Buses are available from various cities across Turkey, especially frequent are the services from surrounding cities such as Diyarbakir and Tatvan (at least one daily; it costs 15 TL pp from Tatvan). The bus station (otogar) of the city is located in the northern outskirts, about one to one and a half hour walk away from the city centre/train station.

Key places to visit
Hasankeyf, Malabadi Bridge, Zeynel Bey Museum, Imam Abdullah Tomb


Places to Visit


is the most popular area of the vicinity due to its historic wealth. The city stands as living evidence to the multifaceted cultural foundations of the Arabs, Seljuks, Mongolians and Ottomans and houses a plethora of valuable remnants from the past. The place is a major tourist attraction with its unlimited treasure of antique civilizations. Sadly, most of it will be lost under the flows of rivers after the completion of the GAP project for building dams in the region. Work is already on to salvage as much of historical evidence as possible. Currently, tourists will find small rest rooms and eating joints in the numerous caves of Hasankeyf. You can enjoy a truly remarkable experience when you see history so closely in the magnificent remnants of the place.

Malabadi Bridge

is an arch bridge spanning the Batman River near the town of Silvan in southeastern Turkey. It was built between 1146 and 1147 during the Artuk period by Timurtas of Mardin, son of Ilgazi, grandson of Artuk. It was restored in the late twelfth century, and recently in the beginning of the 20th century. It was once the only bridge across the river in this area, and was in continuous use until the 1950s, when a new road bridge was opened upstream.The span of the bridge crosses perpendicular to the river, but the roadway is at an angle to the river, so there are angular breaks in the east and west approaches. The approaches rise from ground level to meet the central span, which is a pointed arch high over the deepest part of the river. Constructed from colored solid masonry, the approaches have small arches built into them to let flood-waters through. Two of the piers of the bridge sit in the river; the western support is decorated with two carved figures, one standing and one sitting. The bridge is 150 m (160 yd) long and 7 m (23 ft) wide, 19 m (62 ft) in height and a main span of 38.6 m (127 ft).The roadway has two toll-booths, one either side of the main span. The spandrels of the main arch incorporate small rooms for weary travelers.

Zeynel Bey Museum

Named after Zeynel Bey, this museum is opposite Hasankeyf on the Tigris River. Bey was the son of Uzun Hassan ruler of the Akkoyunlu Dynasty which ruled over Hasankeyf in the 15th century.During the brief reign of the Ak Koyunlu Turkomen in Hasankeyf in the late fifteenth century, the city was chosen for the kümbet (tomb) of Zeynel Bey, the eldest son of Uzun Hasan.
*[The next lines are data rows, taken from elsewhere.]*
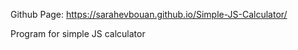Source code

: Github Page: https://sarahevbouan.github.io/Simple-JS-Calculator/

Program for simple JS calculator
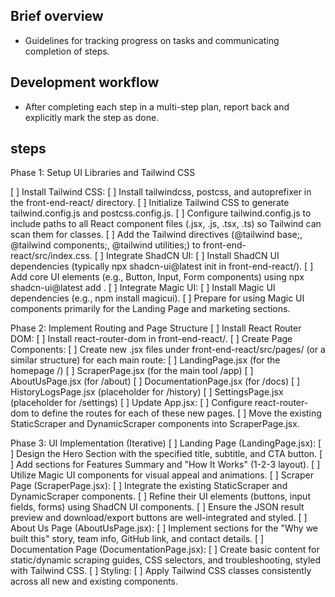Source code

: ## Brief overview
- Guidelines for tracking progress on tasks and communicating completion of steps.

## Development workflow
- After completing each step in a multi-step plan, report back and explicitly mark the step as done.


## steps
Phase 1: Setup UI Libraries and Tailwind CSS

[ ] Install Tailwind CSS:
[ ] Install tailwindcss, postcss, and autoprefixer in the front-end-react/ directory.
[ ] Initialize Tailwind CSS to generate tailwind.config.js and postcss.config.js.
[ ] Configure tailwind.config.js to include paths to all React component files (.jsx, .js, .tsx, .ts) so Tailwind can scan them for classes.
[ ] Add the Tailwind directives (@tailwind base;, @tailwind components;, @tailwind utilities;) to front-end-react/src/index.css.
[ ] Integrate ShadCN UI:
[ ] Install ShadCN UI dependencies (typically npx shadcn-ui@latest init in front-end-react/).
[ ] Add core UI elements (e.g., Button, Input, Form components) using npx shadcn-ui@latest add <component-name>.
[ ] Integrate Magic UI:
[ ] Install Magic UI dependencies (e.g., npm install magicui).
[ ] Prepare for using Magic UI components primarily for the Landing Page and marketing sections.


Phase 2: Implement Routing and Page Structure
[ ] Install React Router DOM:
[ ] Install react-router-dom in front-end-react/.
[ ] Create Page Components:
[ ] Create new .jsx files under front-end-react/src/pages/ (or a similar structure) for each main route:
[ ] LandingPage.jsx (for the homepage /)
[ ] ScraperPage.jsx (for the main tool /app)
[ ] AboutUsPage.jsx (for /about)
[ ] DocumentationPage.jsx (for /docs)
[ ] HistoryLogsPage.jsx (placeholder for /history)
[ ] SettingsPage.jsx (placeholder for /settings)
[ ] Update App.jsx:
[ ] Configure react-router-dom to define the routes for each of these new pages.
[ ] Move the existing StaticScraper and DynamicScraper components into ScraperPage.jsx.


Phase 3: UI Implementation (Iterative)
[ ] Landing Page (LandingPage.jsx):
[ ] Design the Hero Section with the specified title, subtitle, and CTA button.
[ ] Add sections for Features Summary and "How It Works" (1-2-3 layout).
[ ] Utilize Magic UI components for visual appeal and animations.
[ ] Scraper Page (ScraperPage.jsx):
[ ] Integrate the existing StaticScraper and DynamicScraper components.
[ ] Refine their UI elements (buttons, input fields, forms) using ShadCN UI components.
[ ] Ensure the JSON result preview and download/export buttons are well-integrated and styled.
[ ] About Us Page (AboutUsPage.jsx):
[ ] Implement sections for the "Why we built this" story, team info, GitHub link, and contact details.
[ ] Documentation Page (DocumentationPage.jsx):
[ ] Create basic content for static/dynamic scraping guides, CSS selectors, and troubleshooting, styled with Tailwind CSS.
[ ] Styling:
[ ] Apply Tailwind CSS classes consistently across all new and existing components.
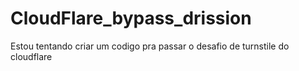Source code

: # CloudFlare_bypass_drission
Estou tentando criar um codigo pra passar o desafio de turnstile do cloudflare
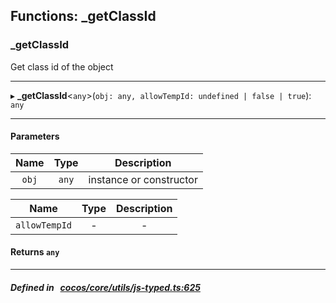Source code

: ## Functions: _getClassId

### _getClassId

Get class id of the object
___
▸ **_getClassId**<`any`\>(`obj: any, allowTempId: undefined | false | true`): `any`
___


#### Parameters

| Name | Type | Description |
| :------: | :------: | :------: |
| `obj` | `any` | instance or constructor  |

| Name | Type | Description |
| :------: | :------: | :------: |
| `allowTempId` | - | - |


#### Returns `any` 
___


##### Defined in &nbsp;   [cocos/core/utils/js-typed.ts:625](https://github.com/cocos-creator/engine/blob/c7bf6b8a9/cocos/core/utils/js-typed.ts#L625)&nbsp;
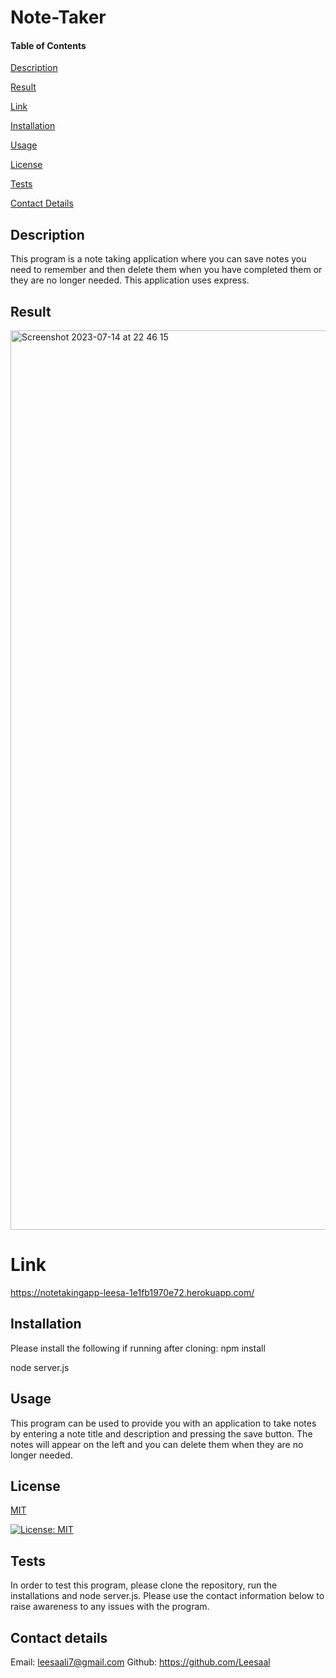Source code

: # Note-Taker


#### Table of Contents 
[Description](#description)

[Result](#result)

[Link](#link)

[Installation](#installation)

[Usage](#usage)

[License](#license)

[Tests](#tests)

[Contact Details](#contact-details)

## Description

This program is a note taking application where you can save notes you need to remember and then delete them when you have completed them or they are no longer needed.  This application uses express.

## Result

<img width="1439" alt="Screenshot 2023-07-14 at 22 46 15" src="https://github.com/Leesaal/Note-Taker/assets/118930290/c36f065c-a350-4442-b122-bc90d31f8d5c">

# Link

https://notetakingapp-leesa-1e1fb1970e72.herokuapp.com/

## Installation

Please install the following if running after cloning:
npm install

node server.js

## Usage

This program can be used to provide you with an application to take notes by entering a note title and description and pressing the save button.  The notes will appear on the left and you can delete them when they are no longer needed.

## License

[MIT](https://choosealicense.com/licenses/mit/)

[![License: MIT](https://img.shields.io/badge/License-MIT-yellow.svg)](https://opensource.org/licenses/MIT)

## Tests

In order to test this program, please clone the repository, run the installations and node server.js.  Please use the contact information below to raise awareness to any issues with the program.

## Contact details

Email: leesaali7@gmail.com
Github: https://github.com/Leesaal
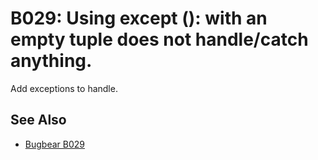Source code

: # B029: Using except (): with an empty tuple does not handle/catch anything.

Add exceptions to handle.

## See Also

* [Bugbear B029](https://github.com/PyCQA/flake8-bugbear?tab=readme-ov-file)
The tomb is on the north bank of the Tigris across from the city.Zeynel Bey died in battle in 1473, and was buried in a circular brick kümbet glazed with navy blue and turquoise tiles built by architect Pir Hasan. The building is a cylinder of diagonal patterns made using brick and tile, with a pointed arch portal doorway on the north and a window in the south wall. Above the main shaft is a slightly smaller diameter shaft, which has small windows in each of the cardinal directions an carries a hemispherical dome.

Imam Abdullah Tomb

This cube-shaped tomb lies west of the new bridge in Hasankeyf and it the tomb of Imam Abdullah. Abdullah was the grandson of Cafer-i Tayyar, uncle of the prophet Mohammad. The tomb is dated to the 14th century and an epitaph on the tomb states that the tomb was restored in the Ayyubid period.